A Timely Tip for Anger Resolution

Tired of anger? Want to get rid of it?

Now is a good time to practice one strategy to help you not get angry at people you love.

Maybe your husband doesn’t put his dirty clothes in the hamper—even though you’ve asked him to a gazillion times.

Or your wife has a terrible habit of interrupting when you’re telling a story.

It could be the daughter talks back with an attitude, or the son constantly picks on his siblings.

It could be a million things that trigger your anger. Some of them are devastating, others totally insignificant. It often doesn’t matter how insignificant the trigger is; if a loved one repeats the same annoying behavior one more time, it can send you over the edge.

Especially if you know they know it annoys you, and they do it anyway. After all, they’re family. They should be considerate of family, right?

We don’t usually plan to get angry. As one man said, “It’s just there!” But we don’t have to let it move in and claim room in our hearts and minds.

Fight anger through gratefulness.

When anger pops its head up, don’t welcome it. Instead, think of things you are grateful for about the person that made you angry.

Robert and are wired differently, think differently, and respond to life differently. It’s led to angry responses over major—and very insignificant—differences.

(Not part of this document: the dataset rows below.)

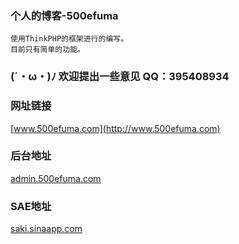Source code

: ### 个人的博客-500efuma
	使用ThinkPHP的框架进行的编写。
	目前只有简单的功能。
	
### (´・ω・)ﾉ   欢迎提出一些意见  QQ：395408934

### 网址链接
[www.500efuma.com](http://www.500efuma.com)<br />

### 后台地址
[admin.500efuma.com](http://admin.500efuma.com)<br/>

### SAE地址
[saki.sinaapp.com](http://www.saki.sinaapp.com)<br />

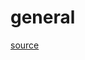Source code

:# general

[source](github.com/OpenFOAM-jp/OpenFOAM-utilities-tutorials-jp/blob/master/v1906/preProcessing/wallFunctionTable/tabulatedWallFunction/lnInclude/general.C/general.C)



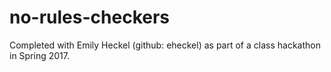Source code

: # no-rules-checkers
Completed with Emily Heckel (github: eheckel) as part of a class hackathon in Spring 2017. 
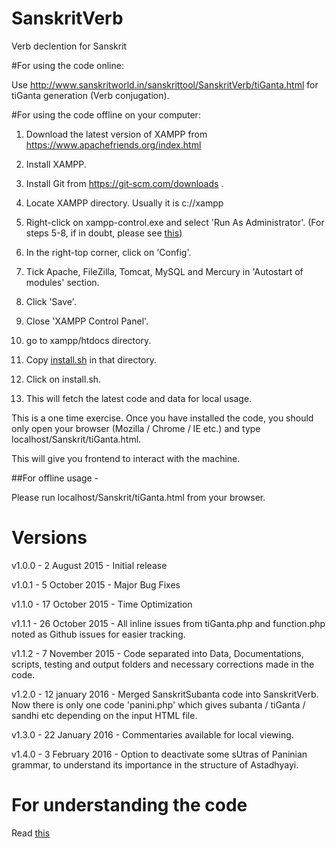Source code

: SanskritVerb
============

Verb declention for Sanskrit

#For using the code online: 

Use http://www.sanskritworld.in/sanskrittool/SanskritVerb/tiGanta.html for tiGanta generation (Verb conjugation).

#For using the code offline on your computer: 

1. Download the latest version of XAMPP from https://www.apachefriends.org/index.html 

2. Install XAMPP. 

3. Install Git from https://git-scm.com/downloads .

4. Locate XAMPP directory. Usually it is c://xampp 

5. Right-click on xampp-control.exe and select 'Run As Administrator'. (For steps 5-8, if in doubt, please see [this](http://stackoverflow.com/questions/20960296/how-to-start-apache-and-mysql-automatically-when-windows-8-comes-up))

6. In the right-top corner, click on 'Config'.

7. Tick Apache, FileZilla, Tomcat, MySQL and Mercury in 'Autostart of modules' section.

8. Click 'Save'.

9. Close 'XAMPP Control Panel'.

10. go to xampp/htdocs directory. 

11. Copy [install.sh](https://github.com/drdhaval2785/SanskritVerb/blob/master/install.sh) in that directory.

12. Click on install.sh. 

13. This will fetch the latest code and data for local usage.

This is a one time exercise. Once you have installed the code, you should only open your browser (Mozilla / Chrome / IE etc.) and type localhost/Sanskrit/tiGanta.html.

This will give you frontend to interact with the machine.

##For offline usage - 

Please run localhost/Sanskrit/tiGanta.html from your browser.

# Versions

v1.0.0 - 2 August 2015 - Initial release

v1.0.1 - 5 October 2015 - Major Bug Fixes

v1.1.0 - 17 October 2015 - Time Optimization

v1.1.1 - 26 October 2015 - All inline issues from tiGanta.php and function.php noted as Github issues for easier tracking.

v1.1.2 - 7 November 2015 - Code separated into Data, Documentations, scripts, testing and output folders and necessary corrections made in the code.

v1.2.0 - 12 january 2016 - Merged SanskritSubanta code into SanskritVerb. Now there is only one code 'panini.php' which gives subanta / tiGanta / sandhi etc depending on the input HTML file.

v1.3.0 - 22 January 2016 - Commentaries available for local viewing.

v1.4.0 - 3 February 2016 - Option to deactivate some sUtras of Paninian grammar, to understand its importance in the structure of Astadhyayi.

# For understanding the code

Read [this](https://github.com/drdhaval2785/SanskritVerb/Documentations/blob/master/understandcode.md)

However, I’ve learned that when I’m grateful for him, I’m less irritated or frustrated with him. Now, I usually don’t get angry. When I do, I move through the negative emotions within minutes.

It’s difficult to remain angry at someone you’re grateful for.

Now is the perfect time to try it. It’s the season Thanksgiving—the time of year when we’re reminded to be thankful.

Paul said, “In everything give thanks; for this is God’s will for you in Christ Jesus” (1 Th. 5:28).

In everything, we are to give thanks. God said so in His Word.

It doesn’t matter what caused it. Or if your anger is justified.

If you’re mad at someone you love, think of things you’re grateful for about that person. Be honest, but practice being thankful for that person. (If you can’t think of anything to be grateful for, you aren’t seeing from God’s perspective. Ask Him to help you!)

I challenge you to see if you can remain angry once you move to a place of sincere gratefulness for the person.

Let this Thanksgiving be a season to practice gratefulness for the people around you. It’s worth a try, and I can pretty much guarantee you’ll be glad you did.

It sure has made a difference in my life. I thrive on the peace and joy we experience now.